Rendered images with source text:
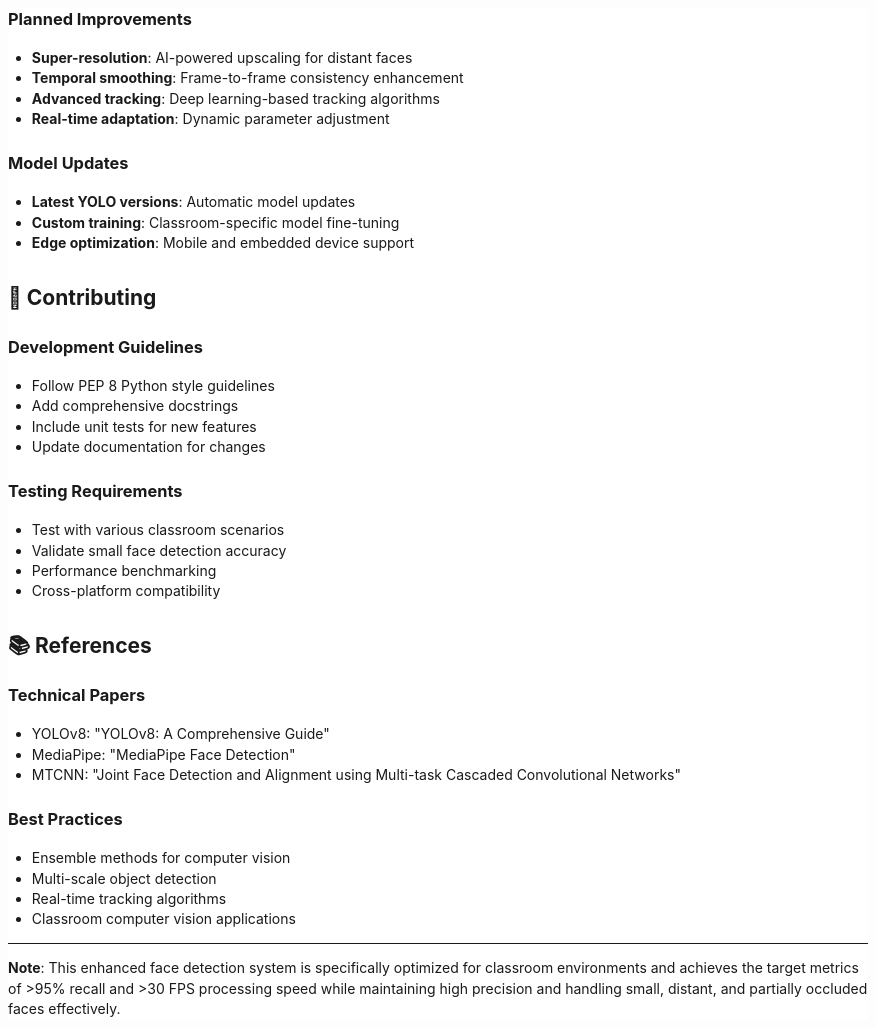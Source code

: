 ### **Planned Improvements**
- **Super-resolution**: AI-powered upscaling for distant faces
- **Temporal smoothing**: Frame-to-frame consistency enhancement
- **Advanced tracking**: Deep learning-based tracking algorithms
- **Real-time adaptation**: Dynamic parameter adjustment

### **Model Updates**
- **Latest YOLO versions**: Automatic model updates
- **Custom training**: Classroom-specific model fine-tuning
- **Edge optimization**: Mobile and embedded device support

## 🤝 Contributing

### **Development Guidelines**
- Follow PEP 8 Python style guidelines
- Add comprehensive docstrings
- Include unit tests for new features
- Update documentation for changes

### **Testing Requirements**
- Test with various classroom scenarios
- Validate small face detection accuracy
- Performance benchmarking
- Cross-platform compatibility

## 📚 References

### **Technical Papers**
- YOLOv8: "YOLOv8: A Comprehensive Guide"
- MediaPipe: "MediaPipe Face Detection"
- MTCNN: "Joint Face Detection and Alignment using Multi-task Cascaded Convolutional Networks"

### **Best Practices**
- Ensemble methods for computer vision
- Multi-scale object detection
- Real-time tracking algorithms
- Classroom computer vision applications

---

**Note**: This enhanced face detection system is specifically optimized for classroom environments and achieves the target metrics of >95% recall and >30 FPS processing speed while maintaining high precision and handling small, distant, and partially occluded faces effectively.
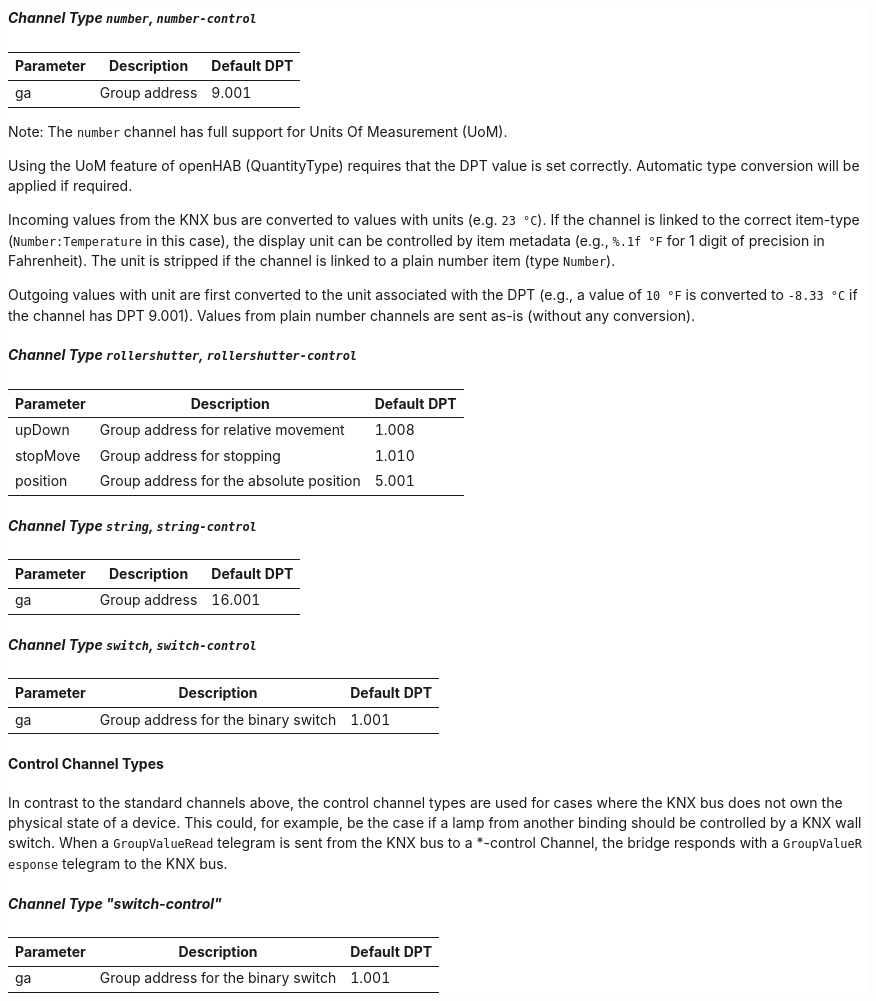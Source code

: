 ##### Channel Type `number`, `number-control`

| Parameter | Description   | Default DPT |
|-----------|---------------|-------------|
| ga        | Group address | 9.001       |

Note: The `number` channel has full support for Units Of Measurement (UoM).

Using the UoM feature of openHAB (QuantityType) requires that the DPT value is set correctly.
Automatic type conversion will be applied if required.

Incoming values from the KNX bus are converted to values with units (e.g. `23 °C`).
If the channel is linked to the correct item-type (`Number:Temperature` in this case), the display unit can be controlled by item metadata (e.g., `%.1f °F` for 1 digit of precision in Fahrenheit).
The unit is stripped if the channel is linked to a plain number item (type `Number`).

Outgoing values with unit are first converted to the unit associated with the DPT (e.g., a value of `10 °F` is converted to `-8.33 °C` if the channel has DPT 9.001).
Values from plain number channels are sent as-is (without any conversion).

##### Channel Type `rollershutter`, `rollershutter-control`

| Parameter | Description                             | Default DPT |
|-----------|-----------------------------------------|-------------|
| upDown    | Group address for relative movement     | 1.008       |
| stopMove  | Group address for stopping              | 1.010       |
| position  | Group address for the absolute position | 5.001       |

##### Channel Type `string`, `string-control`

| Parameter | Description   | Default DPT |
|-----------|---------------|-------------|
| ga        | Group address | 16.001      |

##### Channel Type `switch`, `switch-control`

| Parameter | Description                         | Default DPT |
|-----------|-------------------------------------|-------------|
| ga        | Group address for the binary switch | 1.001       |

#### Control Channel Types

In contrast to the standard channels above, the control channel types are used for cases where the KNX bus does not own the physical state of a device.
This could, for example, be the case if a lamp from another binding should be controlled by a KNX wall switch.
When a `GroupValueRead` telegram is sent from the KNX bus to a *-control Channel, the bridge responds with a `GroupValueResponse` telegram to the KNX bus.

##### Channel Type "switch-control"

| Parameter | Description                         | Default DPT |
|-----------|-------------------------------------|-------------|
| ga        | Group address for the binary switch | 1.001       |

Your goal:
Out of the records above, pull the lines that include the word "conversion".

Response to this exercise:
Automatic type conversion will be applied if required.
Values from plain number channels are sent as-is (without any conversion).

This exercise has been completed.